Today is the feast of the Assumption, a day when most continental Europeans get a holiday, a welcome break from their backbreaking month of hard grind. August is the time when many continentals traditionally take their extended vacations, an idea that inspired a popular tweet comparing American v European attitudes to holidays, which went like this:
‘Europeans’ out of offices are like “I will not be working until 18 September. All emails will be automatically deleted.”
Americans: “I am in the hospital. Email responses may be delayed by up to 30 mins. Sorry for the inconvenience! If urgent, please reach me in the ER at...”’
This difference in attitudes perhaps has something to do with America being far richer than Europe, as Sam Bowman recently outlined in this excellent piece. Yet there is something to be said for European laziness, or at least an argument to be made against overwork, and for people taking some time off to enjoy a genuine holiday rather than just ‘annual leave’.
(Of course, I can say that, but then I’m literally writing this on holiday. A conservative writer extolling a lifestyle he doesn’t actually live – unprecedented!)
Traditionally, elites were noted for their laziness, a group defined by Thorstein Veblen as ‘the leisure class’. In 1899 he wrote that:
Wherever the canon of conspicuous leisure has a chance undisturbed to work out its tendency, there will therefore emerge a secondary, and in a sense spurious, leisure class – abjectly poor and living a precarious life of want and discomfort, but morally unable to stop to gainful pursuits. The decayed gentleman and the lady who has seen better days are by no means unfamiliar phenomena even now. This pervading sense of the indignity of the slightest manual labour is familiar to all civilised peoples, as well as to peoples of a less advanced pecuniary culture. In persons of delicate sensibility, who have long been habituated to gentle manners, the sense of the shamefulness of manual labour may become so strong that, at a critical juncture, it will even set aside the instinct of self-preservation. So, for instance, we are told of certain Polynesian chiefs, who, under the stress of good form, preferred to starve rather than carry their food to their mouths with their own hands.

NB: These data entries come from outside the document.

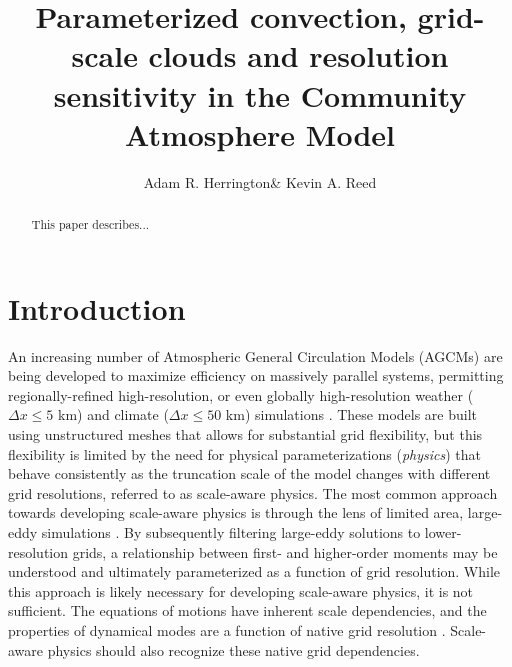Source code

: \documentclass[times]{qjrms4}
\begin{document}

\title{Parameterized convection, grid-scale clouds and resolution sensitivity in the Community Atmosphere Model}

\author{Adam R. Herrington\corrauth \& Kevin A. Reed}
\address{School of Marine and Atmospheric Sciences, Stony Brook University, Stony Brook, NY 11794}


\begin{abstract}
This paper describes...
\end{abstract}


\maketitle

\section{Introduction}

An increasing number of Atmospheric General Circulation Models (AGCMs) are being developed to maximize efficiency on massively parallel systems, permitting regionally-refined high-resolution, or even globally high-resolution weather ($\Delta x \leq 5$ km) and climate ($\Delta x \leq 50$ km) simulations \citep{SMTMN2008JCP,MPASatm,Z2014QJRMS,HETAL2016JCLIM,DCMIP16,LetAl2018JAMES}. These models are built using unstructured meshes that allows for substantial grid flexibility, but this flexibility is limited by the need for physical parameterizations ({\em{physics}}) that behave consistently as the truncation scale of the model changes with different grid resolutions, referred to as scale-aware physics. The most common approach towards developing scale-aware physics is through the lens of limited area, large-eddy simulations \citep[e.g.,][]{PC2008JAS,AW2013JAS,SZ2018JCLIM}. By subsequently filtering large-eddy solutions to lower-resolution grids, a relationship between first- and higher-order moments \citep{G1992JFM} may be understood and ultimately parameterized as a function of grid resolution. While this approach is likely necessary for developing scale-aware physics, it is not sufficient. The equations of motions have inherent scale dependencies, and the properties of dynamical modes are a function of native grid resolution \citep{O1981JAS,WETAL1997MWR,PG2006JAS,JR2016QJRMS}. Scale-aware physics should also recognize these native grid dependencies.
\end{document}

That has all changed, and in The Meritocracy Trap Daniel Markovits observed just how hard the American upper classes now work. He wrote that in 1962 lawyers earned a third of what they do now but 1,300 billable hours per year was regarded as normal. Today a major law firm can declare 2,400 hours ‘not unreasonable’, a figure which equates to working 8am-6pm for six days a week, every week, without holiday.
Elite finance workers used to have ‘banker’s hours’, which meant a typical day ‘began at ten and ended at three with an intermission for a three-martini, two-hour lunch.’ In contrast, he wrote, ‘an analyst at an investment bank… reported working 155 hours’ in a single shift, while one tech company required executives to check email on holiday and until 2 am on Sunday nights.